Scan the listing below for lines with "include" in them. Give their number and nothing more.
===============
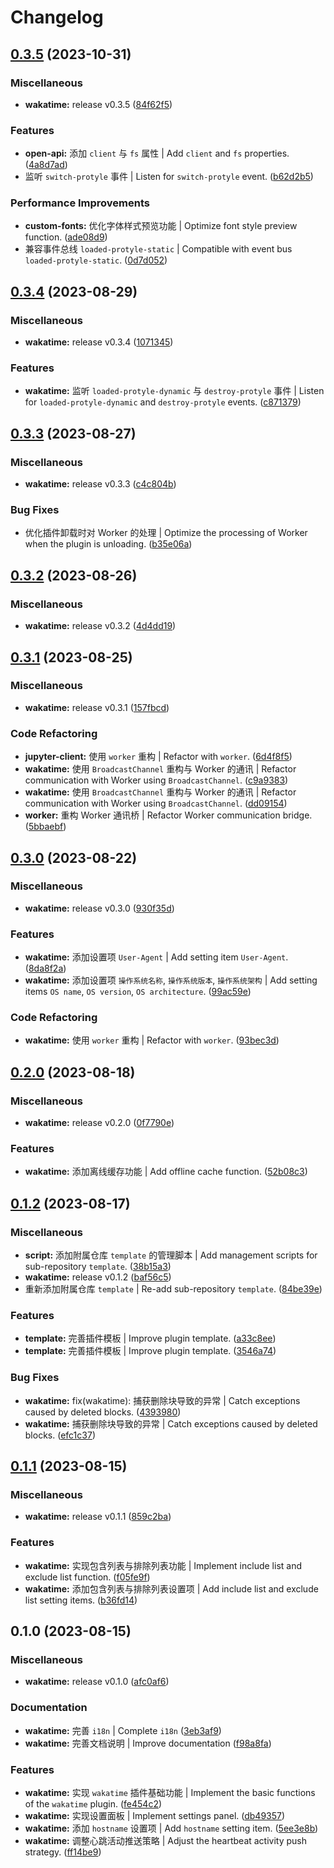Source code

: # Changelog

## [0.3.5](https://github.com/Zuoqiu-Yingyi/siyuan-plugin-wakatime/compare/v0.3.4...v0.3.5) (2023-10-31)


### Miscellaneous

* **wakatime:** release v0.3.5 ([84f62f5](https://github.com/Zuoqiu-Yingyi/siyuan-plugin-wakatime/commit/84f62f5593bd8da44fa181a54006a547aafc52c6))


### Features

* **open-api:** 添加 `client` 与 `fs` 属性 | Add `client` and `fs` properties. ([4a8d7ad](https://github.com/Zuoqiu-Yingyi/siyuan-plugin-wakatime/commit/4a8d7ad95aab15d4497a1cd9747561688b5a5d58))
* 监听 `switch-protyle` 事件 | Listen for `switch-protyle` event. ([b62d2b5](https://github.com/Zuoqiu-Yingyi/siyuan-plugin-wakatime/commit/b62d2b55296a0a27288ba2189a0d4c5575439b8b))


### Performance Improvements

* **custom-fonts:** 优化字体样式预览功能 | Optimize font style preview function. ([ade08d9](https://github.com/Zuoqiu-Yingyi/siyuan-plugin-wakatime/commit/ade08d9fd69f81cc89ecd954e001c05e00371e71))
* 兼容事件总线 `loaded-protyle-static` | Compatible with event bus `loaded-protyle-static`. ([0d7d052](https://github.com/Zuoqiu-Yingyi/siyuan-plugin-wakatime/commit/0d7d052ec6ba879cc23bae7bff0990d64b8db371))

## [0.3.4](https://github.com/Zuoqiu-Yingyi/siyuan-plugin-wakatime/compare/v0.3.3...v0.3.4) (2023-08-29)


### Miscellaneous

* **wakatime:** release v0.3.4 ([1071345](https://github.com/Zuoqiu-Yingyi/siyuan-plugin-wakatime/commit/107134583eb9bd1cf7e2f645a6e43503eb31d50e))


### Features

* **wakatime:** 监听 `loaded-protyle-dynamic` 与 `destroy-protyle` 事件 | Listen for `loaded-protyle-dynamic` and `destroy-protyle` events. ([c871379](https://github.com/Zuoqiu-Yingyi/siyuan-plugin-wakatime/commit/c871379d5383d23e16b26ec66455730b5dd7be61))

## [0.3.3](https://github.com/Zuoqiu-Yingyi/siyuan-plugin-wakatime/compare/v0.3.2...v0.3.3) (2023-08-27)


### Miscellaneous

* **wakatime:** release v0.3.3 ([c4c804b](https://github.com/Zuoqiu-Yingyi/siyuan-plugin-wakatime/commit/c4c804b9e2cdc575571540ef638b9b17a34f912f))


### Bug Fixes

* 优化插件卸载时对 Worker 的处理 | Optimize the processing of Worker when the plugin is unloading. ([b35e06a](https://github.com/Zuoqiu-Yingyi/siyuan-plugin-wakatime/commit/b35e06a440b13a1d82f0909d31328117d4355f57))

## [0.3.2](https://github.com/Zuoqiu-Yingyi/siyuan-plugin-wakatime/compare/v0.3.1...v0.3.2) (2023-08-26)


### Miscellaneous

* **wakatime:** release v0.3.2 ([4d4dd19](https://github.com/Zuoqiu-Yingyi/siyuan-plugin-wakatime/commit/4d4dd191ab405ec717395be42bc7f4f9f5adadb9))

## [0.3.1](https://github.com/Zuoqiu-Yingyi/siyuan-plugin-wakatime/compare/v0.3.0...v0.3.1) (2023-08-25)


### Miscellaneous

* **wakatime:** release v0.3.1 ([157fbcd](https://github.com/Zuoqiu-Yingyi/siyuan-plugin-wakatime/commit/157fbcda7a30ac1e7da0c61f5ddeebcd5228362b))


### Code Refactoring

* **jupyter-client:** 使用 `worker` 重构 | Refactor with `worker`. ([6d4f8f5](https://github.com/Zuoqiu-Yingyi/siyuan-plugin-wakatime/commit/6d4f8f58db95edc65e1c9b5d4fef18cb460b2639))
* **wakatime:** 使用 `BroadcastChannel` 重构与 Worker 的通讯 | Refactor communication with Worker using `BroadcastChannel`. ([c9a9383](https://github.com/Zuoqiu-Yingyi/siyuan-plugin-wakatime/commit/c9a9383dbb94a342d8b0888b6a73ba5ea1d020a6))
* **wakatime:** 使用 `BroadcastChannel` 重构与 Worker 的通讯 | Refactor communication with Worker using `BroadcastChannel`. ([dd09154](https://github.com/Zuoqiu-Yingyi/siyuan-plugin-wakatime/commit/dd09154a18f346ca0932434548c5eb42007ab19e))
* **worker:** 重构 Worker 通讯桥 | Refactor Worker communication bridge. ([5bbaebf](https://github.com/Zuoqiu-Yingyi/siyuan-plugin-wakatime/commit/5bbaebf18a79c3e7c57efd4899f37d3360e0a76e))

## [0.3.0](https://github.com/Zuoqiu-Yingyi/siyuan-plugin-wakatime/compare/v0.2.0...v0.3.0) (2023-08-22)


### Miscellaneous

* **wakatime:** release v0.3.0 ([930f35d](https://github.com/Zuoqiu-Yingyi/siyuan-plugin-wakatime/commit/930f35d95ffc4b75aa1784c0cfdec6ee7834fa26))


### Features

* **wakatime:** 添加设置项 `User-Agent` | Add setting item `User-Agent`. ([8da8f2a](https://github.com/Zuoqiu-Yingyi/siyuan-plugin-wakatime/commit/8da8f2a7f1a9067c145fe89b5d13843d36e64d12))
* **wakatime:** 添加设置项 `操作系统名称`, `操作系统版本`, `操作系统架构` | Add setting items `OS name`, `OS version`, `OS architecture`. ([99ac59e](https://github.com/Zuoqiu-Yingyi/siyuan-plugin-wakatime/commit/99ac59e246bf2bfa59c665a01f9c1d32a08a1ce2))


### Code Refactoring

* **wakatime:** 使用 `worker` 重构 | Refactor with `worker`. ([93bec3d](https://github.com/Zuoqiu-Yingyi/siyuan-plugin-wakatime/commit/93bec3dc525cdd4679d91b719a87611c15a9e110))

## [0.2.0](https://github.com/Zuoqiu-Yingyi/siyuan-plugin-wakatime/compare/v0.1.2...v0.2.0) (2023-08-18)


### Miscellaneous

* **wakatime:** release v0.2.0 ([0f7790e](https://github.com/Zuoqiu-Yingyi/siyuan-plugin-wakatime/commit/0f7790e5668ba695cb41470393a6df265789ebdc))


### Features

* **wakatime:** 添加离线缓存功能 | Add offline cache function. ([52b08c3](https://github.com/Zuoqiu-Yingyi/siyuan-plugin-wakatime/commit/52b08c3c8a9b32ff410f01520445ec3023d6d9d2))

## [0.1.2](https://github.com/Zuoqiu-Yingyi/siyuan-plugin-wakatime/compare/v0.1.1...v0.1.2) (2023-08-17)


### Miscellaneous

* **script:** 添加附属仓库 `template` 的管理脚本 | Add management scripts for sub-repository `template`. ([38b15a3](https://github.com/Zuoqiu-Yingyi/siyuan-plugin-wakatime/commit/38b15a33357bd124927f1f1ddf09e786786c830a))
* **wakatime:** release v0.1.2 ([baf56c5](https://github.com/Zuoqiu-Yingyi/siyuan-plugin-wakatime/commit/baf56c53ca37e5b8c011afce9aa4cabf22bbb2d9))
* 重新添加附属仓库 `template` | Re-add sub-repository `template`. ([84be39e](https://github.com/Zuoqiu-Yingyi/siyuan-plugin-wakatime/commit/84be39e2a5bd7c33d1ba5adbbfc05cb0dd1d17a3))


### Features

* **template:** 完善插件模板 | Improve plugin template. ([a33c8ee](https://github.com/Zuoqiu-Yingyi/siyuan-plugin-wakatime/commit/a33c8ee2eb76f2a41a21941231b731fc433fad7c))
* **template:** 完善插件模板 | Improve plugin template. ([3546a74](https://github.com/Zuoqiu-Yingyi/siyuan-plugin-wakatime/commit/3546a74fd19e7d87db427d40061a508949aceb6e))


### Bug Fixes

* **wakatime:** fix(wakatime): 捕获删除块导致的异常 | Catch exceptions caused by deleted blocks. ([4393980](https://github.com/Zuoqiu-Yingyi/siyuan-plugin-wakatime/commit/4393980ca5d495c025c94d6a1fe4b27d470beabd))
* **wakatime:** 捕获删除块导致的异常 | Catch exceptions caused by deleted blocks. ([efc1c37](https://github.com/Zuoqiu-Yingyi/siyuan-plugin-wakatime/commit/efc1c3744d780c76a38ca0d99be865bc9cbdfd45))

## [0.1.1](https://github.com/Zuoqiu-Yingyi/siyuan-plugin-wakatime/compare/v0.1.0...v0.1.1) (2023-08-15)


### Miscellaneous

* **wakatime:** release v0.1.1 ([859c2ba](https://github.com/Zuoqiu-Yingyi/siyuan-plugin-wakatime/commit/859c2ba2229a212605c11ed12ec3c89ed360ffa0))


### Features

* **wakatime:** 实现包含列表与排除列表功能 | Implement include list and exclude list function. ([f05fe9f](https://github.com/Zuoqiu-Yingyi/siyuan-plugin-wakatime/commit/f05fe9f757f3f70af8ee4ebe1a10260fa72e9e68))
* **wakatime:** 添加包含列表与排除列表设置项 | Add include list and exclude list setting items. ([b36fd14](https://github.com/Zuoqiu-Yingyi/siyuan-plugin-wakatime/commit/b36fd143190da79fcebfb4137b60d10912b5d80a))

## 0.1.0 (2023-08-15)


### Miscellaneous

* **wakatime:** release v0.1.0 ([afc0af6](https://github.com/Zuoqiu-Yingyi/siyuan-plugin-wakatime/commit/afc0af694c6ddedc1773da391bd0fd87f68433a3))


### Documentation

* **wakatime:** 完善 `i18n` | Complete `i18n` ([3eb3af9](https://github.com/Zuoqiu-Yingyi/siyuan-plugin-wakatime/commit/3eb3af9cc117ae5d3a587e70f9dd3f3e6747d088))
* **wakatime:** 完善文档说明 | Improve documentation ([f98a8fa](https://github.com/Zuoqiu-Yingyi/siyuan-plugin-wakatime/commit/f98a8faf655d49a7d56591995ca91d6cd1d10c46))


### Features

* **wakatime:** 实现 `wakatime` 插件基础功能 | Implement the basic functions of the `wakatime` plugin. ([fe454c2](https://github.com/Zuoqiu-Yingyi/siyuan-plugin-wakatime/commit/fe454c213dfb8d70c134820f5a64c44ef025286c))
* **wakatime:** 实现设置面板 | Implement settings panel. ([db49357](https://github.com/Zuoqiu-Yingyi/siyuan-plugin-wakatime/commit/db49357caddb58917ccbeefb57ab46e088e120ac))
* **wakatime:** 添加 `hostname` 设置项 | Add `hostname` setting item. ([5ee3e8b](https://github.com/Zuoqiu-Yingyi/siyuan-plugin-wakatime/commit/5ee3e8b8f945e71ff0f93f64555dc8a17f05d285))
* **wakatime:** 调整心跳活动推送策略 | Adjust the heartbeat activity push strategy. ([ff14be9](https://github.com/Zuoqiu-Yingyi/siyuan-plugin-wakatime/commit/ff14be967bde68dfd33c90bd7ad337ee7704776b))
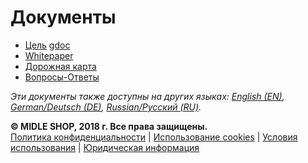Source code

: # Документы

- [Цель](/ru/purpose) [gdoc](https://docs.google.com/document/d/1MysWSzmGAURVDg8vwV2pokbshGe3lARUaHOD_DKgjrY/edit?usp=sharing)
- [Whitepaper](/ru/whitepaper)
- [Дорожная карта](/ru/roadmap)
- [Вопросы-Ответы](/ru/faq)

_Эти документы также доступны на других языках: [English (EN)](/en), [German/Deutsch (DE)](/de), [Russian/Русский (RU)](/ru)._

**© MIDLE SHOP, 2018 г. Все права защищены.**  
[Политика конфиденциальности](/ru/privacy-policy) | [Использование cookies](/ru/cookies) | [Условия использования](/ru/terms) | [Юридическая информация](/ru/legal)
===============
Answer to the problem:
2